The Oneida Daily Dispatch (Oneida, NY)
State to pay residents for hosting wind or solar farms
NEW YORK » The New York State Public Service Commission (Commission) recently approved a Host Community Benefit Program that provides bill credits directly to residential electric customers in municipalities in which major renewable energy facilities are located thus incentivizing more clean energy projects to be developed across the state to support the combatting of climate change.
The program will provide bill credits that vary based on the size and type of the renewable energy facility.
“To ensure host communities benefit more fully from the development of renewable energy projects, developers will now be required to fund bill credits for local electric customers,” Commission Chair John B. Rhodes said.
“This first-of-its-kind program will provide direct benefits to residents, while keeping in place negotiated communitywide benefits, such as Payments in Lieu of Taxes and host community agreements,” Rhodes added.

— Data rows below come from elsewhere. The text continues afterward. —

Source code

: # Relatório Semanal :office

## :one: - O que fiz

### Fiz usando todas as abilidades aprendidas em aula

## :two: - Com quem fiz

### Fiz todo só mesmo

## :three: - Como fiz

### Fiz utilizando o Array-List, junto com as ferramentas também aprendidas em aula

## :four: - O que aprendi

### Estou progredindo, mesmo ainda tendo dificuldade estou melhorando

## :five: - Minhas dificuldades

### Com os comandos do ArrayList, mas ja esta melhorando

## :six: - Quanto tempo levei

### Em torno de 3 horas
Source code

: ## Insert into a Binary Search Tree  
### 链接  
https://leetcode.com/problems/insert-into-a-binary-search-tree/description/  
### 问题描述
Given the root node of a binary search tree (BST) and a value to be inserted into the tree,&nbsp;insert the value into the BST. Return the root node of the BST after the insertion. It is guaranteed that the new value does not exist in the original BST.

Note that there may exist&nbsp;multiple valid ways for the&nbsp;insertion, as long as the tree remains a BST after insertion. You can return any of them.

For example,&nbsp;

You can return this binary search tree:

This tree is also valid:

The program will provide an annual bill credit to residential electric utility customers within a city or town where newly constructed facilities 25 MWS or greater are sited for the first 10 years a facility is operational.

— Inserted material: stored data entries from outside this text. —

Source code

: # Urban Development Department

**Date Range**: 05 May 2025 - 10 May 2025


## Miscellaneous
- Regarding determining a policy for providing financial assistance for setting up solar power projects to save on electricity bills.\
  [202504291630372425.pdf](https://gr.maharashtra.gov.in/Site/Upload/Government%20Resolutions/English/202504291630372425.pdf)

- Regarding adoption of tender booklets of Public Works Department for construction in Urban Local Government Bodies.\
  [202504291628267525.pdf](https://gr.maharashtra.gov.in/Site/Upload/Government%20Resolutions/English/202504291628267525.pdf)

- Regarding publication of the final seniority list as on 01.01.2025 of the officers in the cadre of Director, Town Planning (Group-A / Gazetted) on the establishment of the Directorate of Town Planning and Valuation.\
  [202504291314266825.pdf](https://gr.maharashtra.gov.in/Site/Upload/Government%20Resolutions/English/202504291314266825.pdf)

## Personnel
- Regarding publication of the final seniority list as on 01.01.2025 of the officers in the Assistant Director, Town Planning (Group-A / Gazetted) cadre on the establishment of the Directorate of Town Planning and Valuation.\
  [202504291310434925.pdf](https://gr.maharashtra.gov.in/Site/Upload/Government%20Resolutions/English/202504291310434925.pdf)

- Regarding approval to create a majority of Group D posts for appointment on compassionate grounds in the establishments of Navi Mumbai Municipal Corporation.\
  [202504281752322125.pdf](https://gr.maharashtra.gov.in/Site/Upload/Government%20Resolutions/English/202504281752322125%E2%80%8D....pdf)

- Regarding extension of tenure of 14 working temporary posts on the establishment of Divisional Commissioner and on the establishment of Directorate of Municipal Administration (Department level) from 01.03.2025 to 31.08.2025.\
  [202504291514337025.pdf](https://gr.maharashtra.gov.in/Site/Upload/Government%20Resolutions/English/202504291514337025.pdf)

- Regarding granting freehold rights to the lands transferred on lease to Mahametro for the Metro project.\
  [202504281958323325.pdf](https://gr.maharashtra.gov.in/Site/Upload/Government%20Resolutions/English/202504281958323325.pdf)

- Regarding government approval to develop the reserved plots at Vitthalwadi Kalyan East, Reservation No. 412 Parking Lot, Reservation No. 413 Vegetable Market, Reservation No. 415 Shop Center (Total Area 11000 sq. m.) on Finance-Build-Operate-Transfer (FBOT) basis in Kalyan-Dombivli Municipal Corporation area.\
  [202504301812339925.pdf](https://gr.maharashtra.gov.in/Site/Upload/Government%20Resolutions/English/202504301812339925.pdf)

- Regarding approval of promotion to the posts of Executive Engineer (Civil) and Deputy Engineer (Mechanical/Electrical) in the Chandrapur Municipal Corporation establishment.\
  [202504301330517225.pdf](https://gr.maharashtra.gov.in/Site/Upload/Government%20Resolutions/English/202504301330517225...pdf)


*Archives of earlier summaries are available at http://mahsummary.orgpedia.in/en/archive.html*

The amount of the credit would correlate to the type and size of the facility. Solar and wind project developers would be required to pay an annual fee of $500/MW and $1,000/ MW of nameplate capacity, respectively. As a result, a 50 MW solar farm would provide annual customer credits totaling $25,000, and a 100 MW wind farm would provide annual customer credits totaling $100,000. The money would be shared by all residential customers in the host municipality, regardless of proximity to the facility.

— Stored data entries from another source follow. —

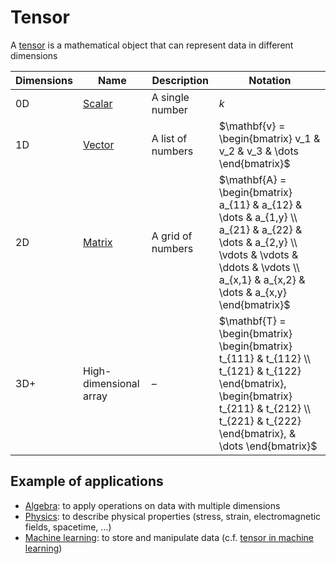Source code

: # Tensor

A [tensor](https://en.wikipedia.org/wiki/Tensor) is a mathematical object that can represent data in different dimensions

| Dimensions | Name                                                  | Description       | Notation                                                                                                                                                                                         |
| ---------- | ----------------------------------------------------- | ----------------- | ------------------------------------------------------------------------------------------------------------------------------------------------------------------------------------------------ |
| 0D         | [Scalar](/engineering/maths/algebra/tensor/scalar.md) | A single number   | $k$                                                                                                                                                                                              |
| 1D         | [Vector](/engineering/maths/algebra/tensor/vector.md) | A list of numbers | $\mathbf{v} = \begin{bmatrix} v_1 & v_2 & v_3 & \dots \end{bmatrix}$                                                                                                                             |
| 2D         | [Matrix](/engineering/maths/algebra/tensor/vector.md) | A grid of numbers | $\mathbf{A} = \begin{bmatrix} a_{11} & a_{12} & \dots & a_{1,y} \\ a_{21} & a_{22} & \dots & a_{2,y} \\ \vdots & \vdots & \ddots & \vdots \\ a_{x,1} & a_{x,2} & \dots & a_{x,y} \end{bmatrix}$  |
| 3D+        | High-dimensional array                                | –                 | $\mathbf{T} = \begin{bmatrix} \begin{bmatrix} t_{111} & t_{112} \\ t_{121} & t_{122} \end{bmatrix}, \begin{bmatrix} t_{211} & t_{212} \\ t_{221} & t_{222} \end{bmatrix}, & \dots \end{bmatrix}$ |

## Example of applications

- [Algebra](/engineering/maths/algebra/algebra.md): to apply operations on data with multiple dimensions
- [Physics](/engineering/maths/physics/physics.md): to describe physical properties (stress, strain, electromagnetic fields, spacetime, …)
- [Machine learning](/engineering/machine-learning/machine-learning.md): to store and manipulate data (c.f. [tensor in machine learning](https://en.wikipedia.org/wiki/Tensor_(machine_learning)))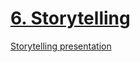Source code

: # [6. Storytelling](storytelling.md)
[Storytelling presentation](https://github.com/enysojkova/Eny-S/files/11602621/nurture.and.discipline.pdf)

Facility owners would pay the annual fee to the utility serving the affected municipalities. Utilities would then apply a bill credit to eligible customers’ accounts. Additionally, utilities would annually report the following: facilities actively providing benefits under the program in its service territory; monies received from each facility; the amount of the individual bill credit and the number of customers who received the bill credit for each facility; and the costs to administer the program.
The credit will be paid by any new renewable energy project greater than 25 MW that goes into service after the effective date of the Accelerated Renewable Energy Growth and Community Benefit Act, which was April 2020. The Host Community Benefit Program received strong support from stakeholders participating in the review, including many local elected officials.